Throughout class we have discussed many different ways that newly emancipated African Americans dealt with persecution during the Reconstruction era. Two people that promoted the welfare and explained methods to cope with violence and marginalization during this time were Booker T. Washington and W.E.B. Dubois. Though we have briefly discussed these men in class, it seems we glossed over them and I decided to read one of each of their works and describe the different methods they employed to respond to their hostile environment. To summarize, Washington reasoned that blacks should make their homes in the south, act subservient to white southerners to prove their worth, and in the present focus on material goods. While initially proving to be effective, Booker T.’s method eventually played out its usefulness. As a response to the stagnation of African Americans’ progress toward equality, Dubois suggested a more head on approach.
Washington suggested his approach at the Atlanta Exposition, where he explained his idea that Africans Americans should attempt to raise their status through individual efforts and over time white Americans would appreciate their efforts and judge it accordingly. This suggestion to prove one’s self-worth comes from his personal experience, as he had worked in a mine while getting top marks at a nearby college. More importantly, he reasoned that due to the large number of lynches in the South at this time, pushing for absolute equality would be too drastic to white southerners to be a viable option.
Years later Dubois attacked Washington’s plan and he reasons that Washington’s method had been championed by most African Americans for the last fifteen years, but has only been effective for ten. Furthermore, he thinks that the real effect that his plan has had is to simply marginalize black people and take away their political power. As a result of this, Dubois suggested pushing for equality and reasoned that working for material goods was not worth losing one’s self-respect. Finally, he makes the assertion that if African Americans are to achieve true equality; they need to face the problem head on.

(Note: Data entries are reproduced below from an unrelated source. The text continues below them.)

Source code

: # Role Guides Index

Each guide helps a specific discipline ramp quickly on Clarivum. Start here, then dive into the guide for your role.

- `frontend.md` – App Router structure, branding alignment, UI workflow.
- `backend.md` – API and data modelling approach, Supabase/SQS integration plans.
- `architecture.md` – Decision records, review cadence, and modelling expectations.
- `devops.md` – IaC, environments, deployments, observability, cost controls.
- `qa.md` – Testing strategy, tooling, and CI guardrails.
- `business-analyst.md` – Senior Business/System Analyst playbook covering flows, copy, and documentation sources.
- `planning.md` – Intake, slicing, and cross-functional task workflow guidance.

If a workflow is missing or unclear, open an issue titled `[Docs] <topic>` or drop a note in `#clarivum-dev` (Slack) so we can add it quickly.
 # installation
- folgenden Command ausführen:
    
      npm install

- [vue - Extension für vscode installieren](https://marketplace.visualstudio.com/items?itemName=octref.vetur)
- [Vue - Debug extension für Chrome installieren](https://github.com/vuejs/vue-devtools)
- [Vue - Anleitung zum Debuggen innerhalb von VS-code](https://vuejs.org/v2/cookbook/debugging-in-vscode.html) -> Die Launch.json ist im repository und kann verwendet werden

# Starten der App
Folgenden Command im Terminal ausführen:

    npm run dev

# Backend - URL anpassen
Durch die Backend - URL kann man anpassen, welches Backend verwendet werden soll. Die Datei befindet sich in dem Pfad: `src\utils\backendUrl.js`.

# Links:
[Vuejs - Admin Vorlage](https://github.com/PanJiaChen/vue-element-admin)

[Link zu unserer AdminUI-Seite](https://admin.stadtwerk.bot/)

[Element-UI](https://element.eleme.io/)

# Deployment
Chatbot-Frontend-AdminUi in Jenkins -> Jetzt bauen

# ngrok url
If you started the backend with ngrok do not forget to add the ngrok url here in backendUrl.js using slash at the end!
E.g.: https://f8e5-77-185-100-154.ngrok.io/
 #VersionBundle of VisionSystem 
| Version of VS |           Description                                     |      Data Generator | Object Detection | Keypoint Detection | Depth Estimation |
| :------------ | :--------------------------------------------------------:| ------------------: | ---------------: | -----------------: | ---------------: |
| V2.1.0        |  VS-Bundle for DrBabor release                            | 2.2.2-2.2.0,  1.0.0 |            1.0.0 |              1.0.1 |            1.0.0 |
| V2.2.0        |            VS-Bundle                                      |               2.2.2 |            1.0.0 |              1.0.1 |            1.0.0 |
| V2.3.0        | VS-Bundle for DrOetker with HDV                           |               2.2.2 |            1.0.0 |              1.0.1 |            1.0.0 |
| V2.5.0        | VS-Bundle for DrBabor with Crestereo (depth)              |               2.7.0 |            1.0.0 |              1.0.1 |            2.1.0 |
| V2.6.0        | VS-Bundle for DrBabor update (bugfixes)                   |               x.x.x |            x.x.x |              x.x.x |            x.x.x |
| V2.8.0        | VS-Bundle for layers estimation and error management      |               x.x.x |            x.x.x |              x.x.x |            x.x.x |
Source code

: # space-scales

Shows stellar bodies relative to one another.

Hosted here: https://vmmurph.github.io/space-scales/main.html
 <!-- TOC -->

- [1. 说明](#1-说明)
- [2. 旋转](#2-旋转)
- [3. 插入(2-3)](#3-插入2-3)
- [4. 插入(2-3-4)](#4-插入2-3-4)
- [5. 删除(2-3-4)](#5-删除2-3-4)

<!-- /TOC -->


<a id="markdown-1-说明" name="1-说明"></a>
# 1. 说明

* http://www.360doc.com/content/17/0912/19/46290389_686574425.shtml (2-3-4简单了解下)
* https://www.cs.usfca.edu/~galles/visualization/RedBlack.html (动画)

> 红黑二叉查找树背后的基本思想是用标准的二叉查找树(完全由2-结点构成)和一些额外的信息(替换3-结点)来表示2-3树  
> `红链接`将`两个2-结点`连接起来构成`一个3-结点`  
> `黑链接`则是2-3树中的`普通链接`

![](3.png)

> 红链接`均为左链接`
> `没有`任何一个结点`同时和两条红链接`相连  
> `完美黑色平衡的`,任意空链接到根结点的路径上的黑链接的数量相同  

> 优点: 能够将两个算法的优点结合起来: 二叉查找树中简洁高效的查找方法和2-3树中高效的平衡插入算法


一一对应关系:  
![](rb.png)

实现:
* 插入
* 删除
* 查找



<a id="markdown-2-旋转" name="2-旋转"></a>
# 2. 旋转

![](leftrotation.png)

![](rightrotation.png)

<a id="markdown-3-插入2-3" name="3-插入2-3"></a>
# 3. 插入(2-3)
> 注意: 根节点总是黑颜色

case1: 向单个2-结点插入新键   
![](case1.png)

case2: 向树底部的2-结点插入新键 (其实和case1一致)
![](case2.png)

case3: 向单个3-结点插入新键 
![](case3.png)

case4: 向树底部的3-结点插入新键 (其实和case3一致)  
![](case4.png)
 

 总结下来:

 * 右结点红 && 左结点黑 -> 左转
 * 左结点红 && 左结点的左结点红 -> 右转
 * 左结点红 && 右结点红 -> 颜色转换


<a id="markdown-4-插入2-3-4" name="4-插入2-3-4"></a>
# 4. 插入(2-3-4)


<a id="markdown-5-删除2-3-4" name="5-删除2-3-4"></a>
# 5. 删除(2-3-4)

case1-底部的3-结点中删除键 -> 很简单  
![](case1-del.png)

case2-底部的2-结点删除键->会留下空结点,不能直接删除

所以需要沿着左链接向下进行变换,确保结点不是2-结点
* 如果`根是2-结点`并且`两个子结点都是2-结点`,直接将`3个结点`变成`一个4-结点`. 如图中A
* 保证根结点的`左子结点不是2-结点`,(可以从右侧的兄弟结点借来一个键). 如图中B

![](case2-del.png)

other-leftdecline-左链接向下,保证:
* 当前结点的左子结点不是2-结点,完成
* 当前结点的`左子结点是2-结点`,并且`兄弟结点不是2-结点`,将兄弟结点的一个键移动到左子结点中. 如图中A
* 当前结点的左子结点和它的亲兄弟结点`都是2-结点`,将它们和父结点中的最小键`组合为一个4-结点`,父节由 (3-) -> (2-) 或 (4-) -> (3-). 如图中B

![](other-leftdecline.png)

Clearly, these men had a plan that was aimed to achieve equality for African Americans in the United States. Each one was formulated based on the hostility of their environment, and the overall progress that was being made. Washington used a more conservative approach due to the number of lynches during the beginning of the Reconstruction period, whereas Dubois suggested a more aggressive approach after Washington’s method began to play out its usefulness.